■ Data:
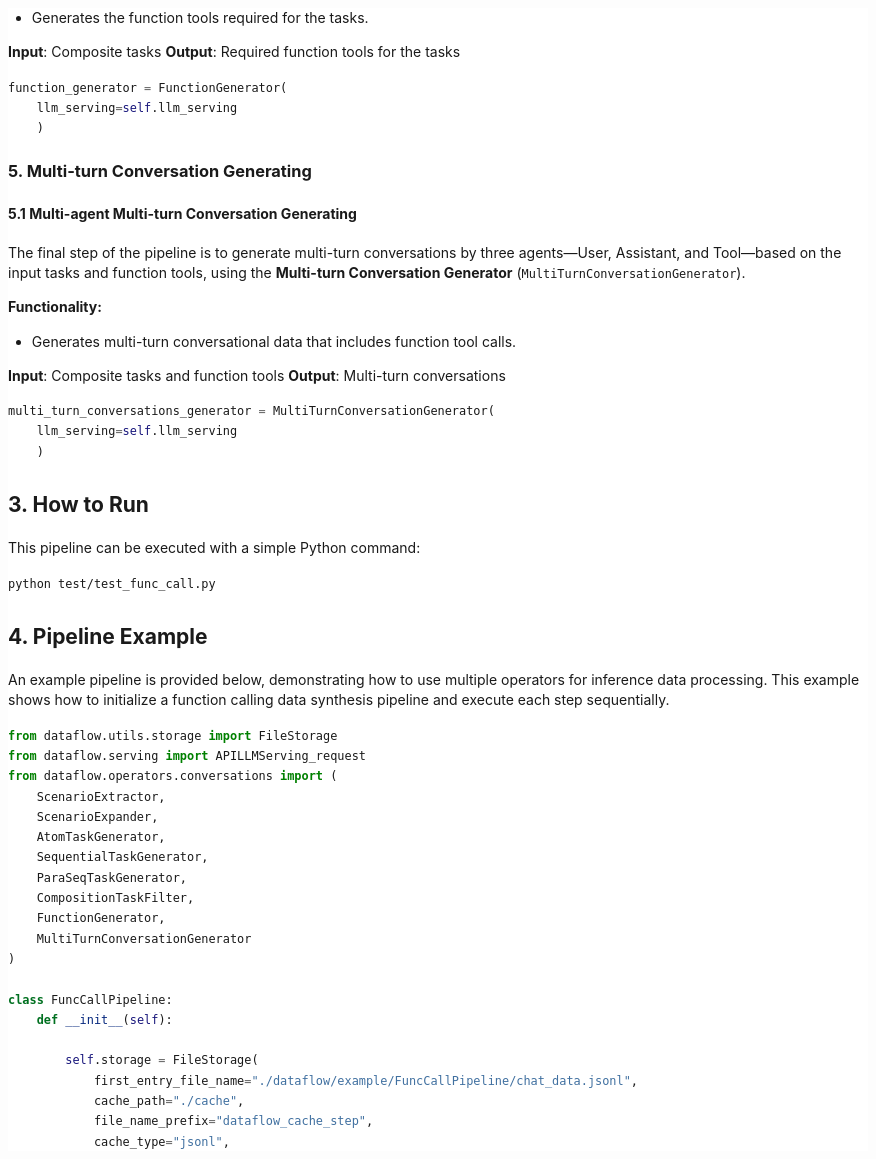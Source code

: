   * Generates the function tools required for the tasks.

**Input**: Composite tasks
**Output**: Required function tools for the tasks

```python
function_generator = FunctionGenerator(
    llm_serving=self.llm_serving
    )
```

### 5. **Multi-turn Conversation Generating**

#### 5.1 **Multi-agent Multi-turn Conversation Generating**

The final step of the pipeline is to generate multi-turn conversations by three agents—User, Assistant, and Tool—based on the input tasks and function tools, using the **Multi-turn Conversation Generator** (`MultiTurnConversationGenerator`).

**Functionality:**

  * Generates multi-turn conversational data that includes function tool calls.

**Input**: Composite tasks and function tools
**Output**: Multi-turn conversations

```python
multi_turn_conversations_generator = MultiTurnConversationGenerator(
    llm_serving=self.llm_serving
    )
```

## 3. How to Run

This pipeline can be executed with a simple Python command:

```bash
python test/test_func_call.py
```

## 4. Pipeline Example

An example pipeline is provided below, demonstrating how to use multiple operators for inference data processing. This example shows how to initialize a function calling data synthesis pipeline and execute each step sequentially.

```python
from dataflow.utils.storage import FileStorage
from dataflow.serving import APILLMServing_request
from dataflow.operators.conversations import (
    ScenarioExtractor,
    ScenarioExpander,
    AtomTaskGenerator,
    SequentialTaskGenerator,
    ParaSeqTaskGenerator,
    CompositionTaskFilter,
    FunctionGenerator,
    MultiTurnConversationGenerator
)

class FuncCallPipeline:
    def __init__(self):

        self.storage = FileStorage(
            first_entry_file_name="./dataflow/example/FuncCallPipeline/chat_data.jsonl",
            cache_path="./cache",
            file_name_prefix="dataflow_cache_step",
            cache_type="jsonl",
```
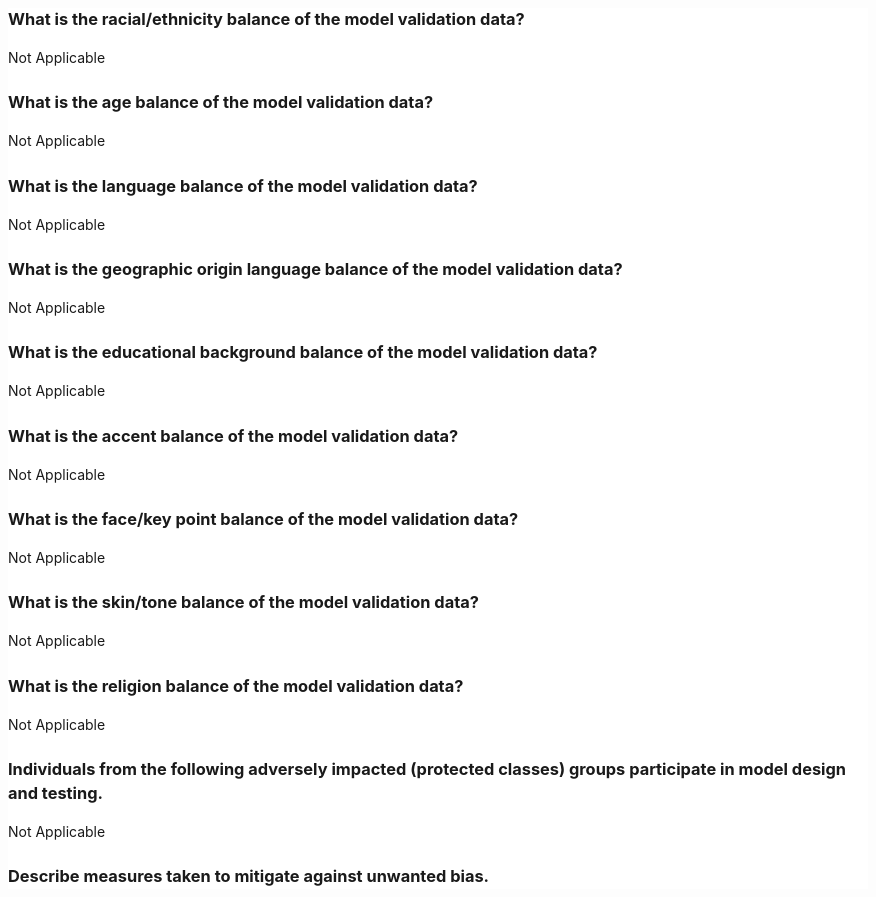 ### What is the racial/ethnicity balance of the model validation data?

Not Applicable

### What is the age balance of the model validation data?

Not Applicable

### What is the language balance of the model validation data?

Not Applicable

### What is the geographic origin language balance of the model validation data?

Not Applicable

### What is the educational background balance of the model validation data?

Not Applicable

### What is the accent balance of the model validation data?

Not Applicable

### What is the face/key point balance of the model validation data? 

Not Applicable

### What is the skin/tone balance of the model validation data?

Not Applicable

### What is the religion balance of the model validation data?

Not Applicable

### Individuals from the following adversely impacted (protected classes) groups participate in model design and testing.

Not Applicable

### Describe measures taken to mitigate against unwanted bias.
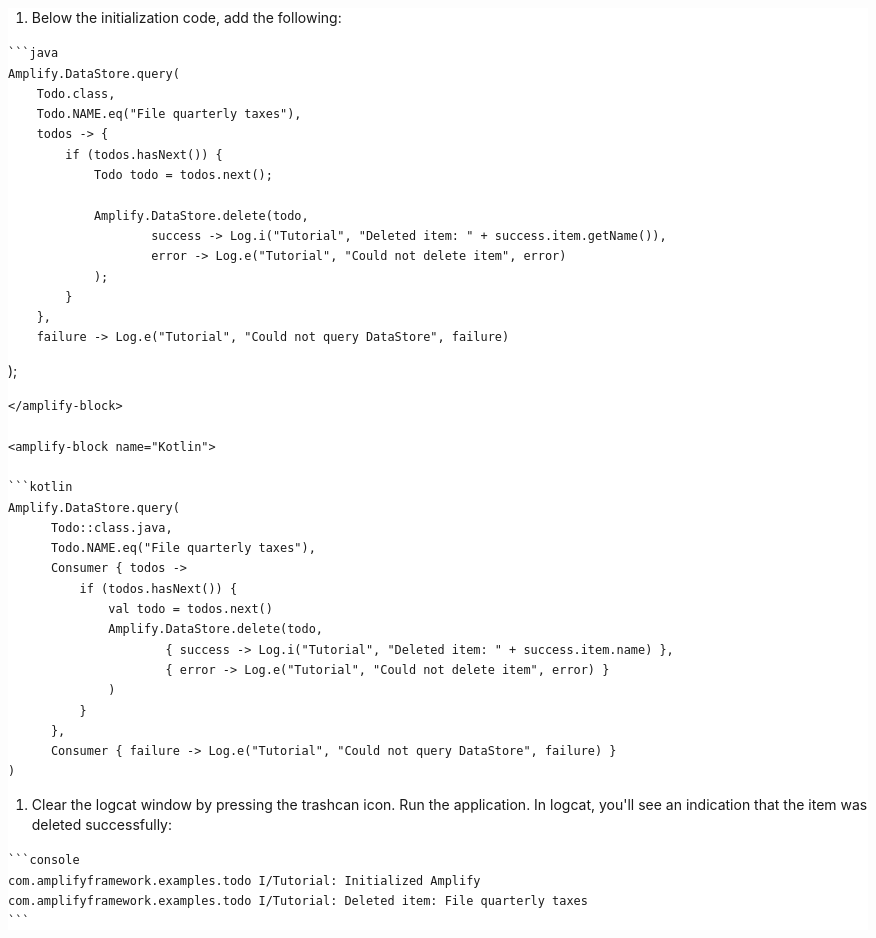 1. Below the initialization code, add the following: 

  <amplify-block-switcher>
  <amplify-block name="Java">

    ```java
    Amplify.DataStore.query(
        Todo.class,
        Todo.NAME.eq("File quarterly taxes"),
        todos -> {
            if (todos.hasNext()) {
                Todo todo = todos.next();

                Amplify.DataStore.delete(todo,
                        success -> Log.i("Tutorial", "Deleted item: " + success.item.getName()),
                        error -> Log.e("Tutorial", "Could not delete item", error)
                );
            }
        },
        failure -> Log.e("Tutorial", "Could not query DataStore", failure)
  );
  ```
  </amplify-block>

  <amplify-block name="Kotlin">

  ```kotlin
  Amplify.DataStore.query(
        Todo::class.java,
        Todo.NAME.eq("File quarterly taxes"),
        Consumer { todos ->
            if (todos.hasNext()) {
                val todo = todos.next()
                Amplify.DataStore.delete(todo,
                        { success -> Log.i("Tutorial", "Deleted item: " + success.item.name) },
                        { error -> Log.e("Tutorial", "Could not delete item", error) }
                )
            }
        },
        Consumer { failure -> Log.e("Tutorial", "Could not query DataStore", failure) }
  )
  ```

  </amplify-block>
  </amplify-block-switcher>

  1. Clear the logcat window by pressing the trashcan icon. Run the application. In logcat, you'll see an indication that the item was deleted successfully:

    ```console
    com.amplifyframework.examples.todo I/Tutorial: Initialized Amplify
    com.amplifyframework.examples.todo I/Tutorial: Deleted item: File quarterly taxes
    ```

--

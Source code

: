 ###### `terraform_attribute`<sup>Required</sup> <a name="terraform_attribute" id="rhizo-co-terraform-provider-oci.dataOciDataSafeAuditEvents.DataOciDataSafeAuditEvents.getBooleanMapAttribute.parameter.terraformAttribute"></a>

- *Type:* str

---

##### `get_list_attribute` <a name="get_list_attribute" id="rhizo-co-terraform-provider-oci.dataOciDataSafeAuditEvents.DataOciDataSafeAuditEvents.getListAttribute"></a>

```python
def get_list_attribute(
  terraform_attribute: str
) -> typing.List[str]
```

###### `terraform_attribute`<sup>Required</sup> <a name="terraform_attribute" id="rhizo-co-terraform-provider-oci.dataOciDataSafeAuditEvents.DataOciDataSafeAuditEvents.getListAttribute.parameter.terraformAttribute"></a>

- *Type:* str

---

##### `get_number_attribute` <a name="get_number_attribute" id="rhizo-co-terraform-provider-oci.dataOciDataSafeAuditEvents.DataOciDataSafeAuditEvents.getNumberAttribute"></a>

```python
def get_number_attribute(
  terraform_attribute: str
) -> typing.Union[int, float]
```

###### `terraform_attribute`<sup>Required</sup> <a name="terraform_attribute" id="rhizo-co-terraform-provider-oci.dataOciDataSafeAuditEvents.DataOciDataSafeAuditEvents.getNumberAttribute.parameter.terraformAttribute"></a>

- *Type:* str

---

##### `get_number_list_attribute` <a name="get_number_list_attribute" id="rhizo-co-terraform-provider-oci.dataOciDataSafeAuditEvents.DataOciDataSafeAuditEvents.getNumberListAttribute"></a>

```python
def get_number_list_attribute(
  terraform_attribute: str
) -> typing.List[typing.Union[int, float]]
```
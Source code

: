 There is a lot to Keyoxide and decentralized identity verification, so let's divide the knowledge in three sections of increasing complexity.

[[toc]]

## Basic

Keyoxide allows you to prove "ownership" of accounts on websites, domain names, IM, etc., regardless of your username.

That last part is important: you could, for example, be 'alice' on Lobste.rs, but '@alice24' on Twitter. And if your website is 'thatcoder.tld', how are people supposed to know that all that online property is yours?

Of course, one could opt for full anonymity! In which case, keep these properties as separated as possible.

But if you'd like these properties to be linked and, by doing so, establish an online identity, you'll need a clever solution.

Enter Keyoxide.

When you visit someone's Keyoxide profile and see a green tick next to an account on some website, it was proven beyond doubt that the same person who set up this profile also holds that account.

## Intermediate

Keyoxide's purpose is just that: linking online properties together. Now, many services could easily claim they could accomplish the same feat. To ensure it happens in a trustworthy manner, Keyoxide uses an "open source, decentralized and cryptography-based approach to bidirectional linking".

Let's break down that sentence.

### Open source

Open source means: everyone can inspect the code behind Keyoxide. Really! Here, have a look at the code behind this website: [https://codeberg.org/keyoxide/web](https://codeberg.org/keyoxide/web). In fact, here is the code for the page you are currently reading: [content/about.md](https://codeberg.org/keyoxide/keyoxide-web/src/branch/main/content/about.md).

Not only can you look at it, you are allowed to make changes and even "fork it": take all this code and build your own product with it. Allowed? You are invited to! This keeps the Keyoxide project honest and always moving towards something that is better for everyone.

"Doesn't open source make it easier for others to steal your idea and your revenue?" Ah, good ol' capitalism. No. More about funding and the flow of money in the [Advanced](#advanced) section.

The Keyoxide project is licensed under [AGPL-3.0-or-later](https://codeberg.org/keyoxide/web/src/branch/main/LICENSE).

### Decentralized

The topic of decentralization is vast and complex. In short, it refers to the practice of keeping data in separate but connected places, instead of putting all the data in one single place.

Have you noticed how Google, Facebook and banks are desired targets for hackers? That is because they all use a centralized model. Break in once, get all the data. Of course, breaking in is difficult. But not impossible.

--

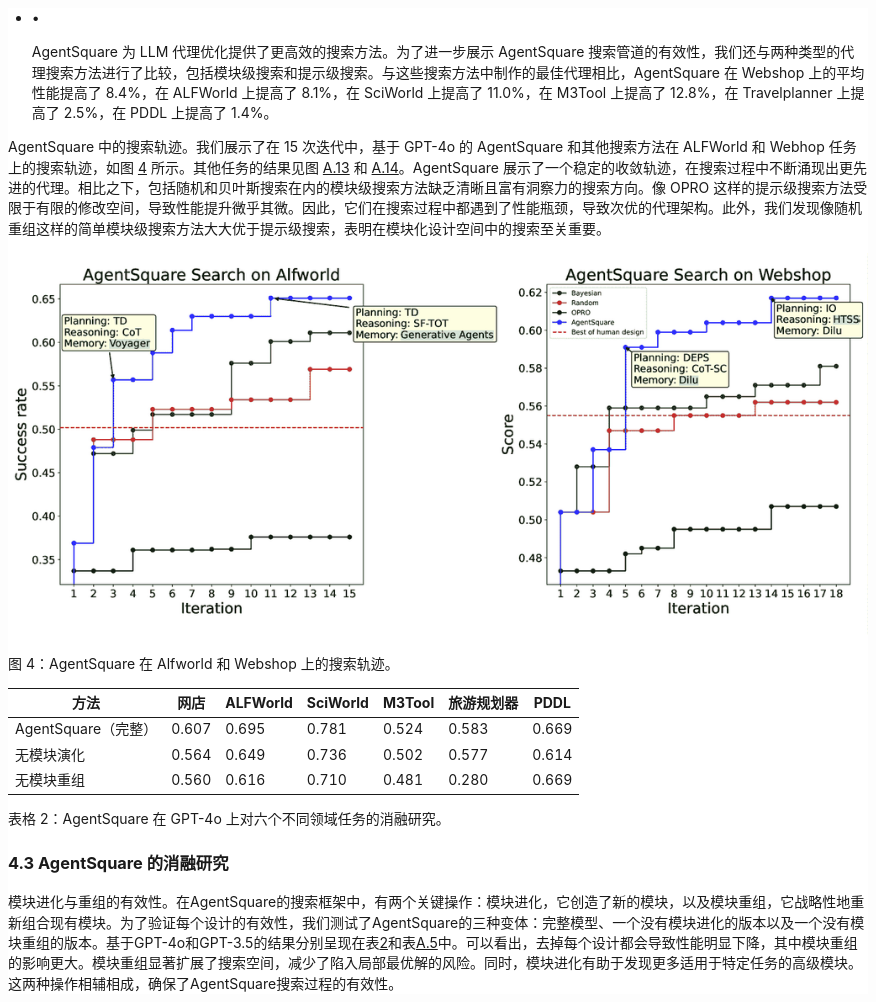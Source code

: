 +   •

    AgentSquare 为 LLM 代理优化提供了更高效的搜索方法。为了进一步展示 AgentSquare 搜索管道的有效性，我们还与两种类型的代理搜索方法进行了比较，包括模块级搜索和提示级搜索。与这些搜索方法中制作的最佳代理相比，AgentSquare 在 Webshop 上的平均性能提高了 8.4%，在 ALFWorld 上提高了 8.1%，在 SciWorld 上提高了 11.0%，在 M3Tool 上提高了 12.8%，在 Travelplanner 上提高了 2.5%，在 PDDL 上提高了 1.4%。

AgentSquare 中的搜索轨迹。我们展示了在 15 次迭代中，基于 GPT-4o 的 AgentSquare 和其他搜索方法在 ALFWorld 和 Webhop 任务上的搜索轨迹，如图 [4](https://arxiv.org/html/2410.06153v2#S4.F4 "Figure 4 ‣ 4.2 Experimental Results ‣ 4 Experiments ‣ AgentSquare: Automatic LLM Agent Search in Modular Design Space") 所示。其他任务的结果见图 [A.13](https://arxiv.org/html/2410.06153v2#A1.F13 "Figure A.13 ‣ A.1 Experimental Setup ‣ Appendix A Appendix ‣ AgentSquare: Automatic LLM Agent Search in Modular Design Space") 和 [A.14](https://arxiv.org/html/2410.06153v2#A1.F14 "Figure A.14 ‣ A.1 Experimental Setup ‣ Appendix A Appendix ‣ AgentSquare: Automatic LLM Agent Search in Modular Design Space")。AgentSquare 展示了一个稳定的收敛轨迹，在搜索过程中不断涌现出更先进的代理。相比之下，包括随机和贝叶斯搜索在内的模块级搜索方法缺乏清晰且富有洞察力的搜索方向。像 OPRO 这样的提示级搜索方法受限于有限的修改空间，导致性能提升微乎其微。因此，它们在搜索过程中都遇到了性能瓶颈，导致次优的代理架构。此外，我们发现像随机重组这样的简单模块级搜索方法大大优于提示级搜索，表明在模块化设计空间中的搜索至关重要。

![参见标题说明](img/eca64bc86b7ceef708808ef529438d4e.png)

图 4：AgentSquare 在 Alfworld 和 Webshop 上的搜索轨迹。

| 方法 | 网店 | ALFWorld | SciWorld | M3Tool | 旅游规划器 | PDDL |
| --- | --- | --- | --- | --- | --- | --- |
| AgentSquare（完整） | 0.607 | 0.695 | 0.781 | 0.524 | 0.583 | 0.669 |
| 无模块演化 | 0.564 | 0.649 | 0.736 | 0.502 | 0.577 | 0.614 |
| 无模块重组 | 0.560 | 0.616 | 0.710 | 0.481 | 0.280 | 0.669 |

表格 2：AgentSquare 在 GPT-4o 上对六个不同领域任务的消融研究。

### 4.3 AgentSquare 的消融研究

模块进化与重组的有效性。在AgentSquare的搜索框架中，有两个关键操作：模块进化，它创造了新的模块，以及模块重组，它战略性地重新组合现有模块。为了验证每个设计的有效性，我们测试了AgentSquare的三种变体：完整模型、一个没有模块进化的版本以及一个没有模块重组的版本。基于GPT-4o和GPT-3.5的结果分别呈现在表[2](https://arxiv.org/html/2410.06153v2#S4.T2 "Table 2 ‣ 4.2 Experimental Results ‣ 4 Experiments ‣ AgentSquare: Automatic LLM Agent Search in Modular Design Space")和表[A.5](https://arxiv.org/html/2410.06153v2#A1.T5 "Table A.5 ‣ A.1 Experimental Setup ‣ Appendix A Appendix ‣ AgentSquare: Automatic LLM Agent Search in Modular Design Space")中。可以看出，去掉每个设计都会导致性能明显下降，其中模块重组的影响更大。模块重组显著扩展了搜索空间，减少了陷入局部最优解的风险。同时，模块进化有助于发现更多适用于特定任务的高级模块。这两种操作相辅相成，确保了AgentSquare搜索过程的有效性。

■ Instructions for the task: Would you filter the records and copy out each line containing "with"?

■ Output below:
This pipeline can be executed with a simple Python command:
Not only can you look at it, you are allowed to make changes and even "fork it": take all this code and build your own product with it. Allowed? You are invited to! This keeps the Keyoxide project honest and always moving towards something that is better for everyone.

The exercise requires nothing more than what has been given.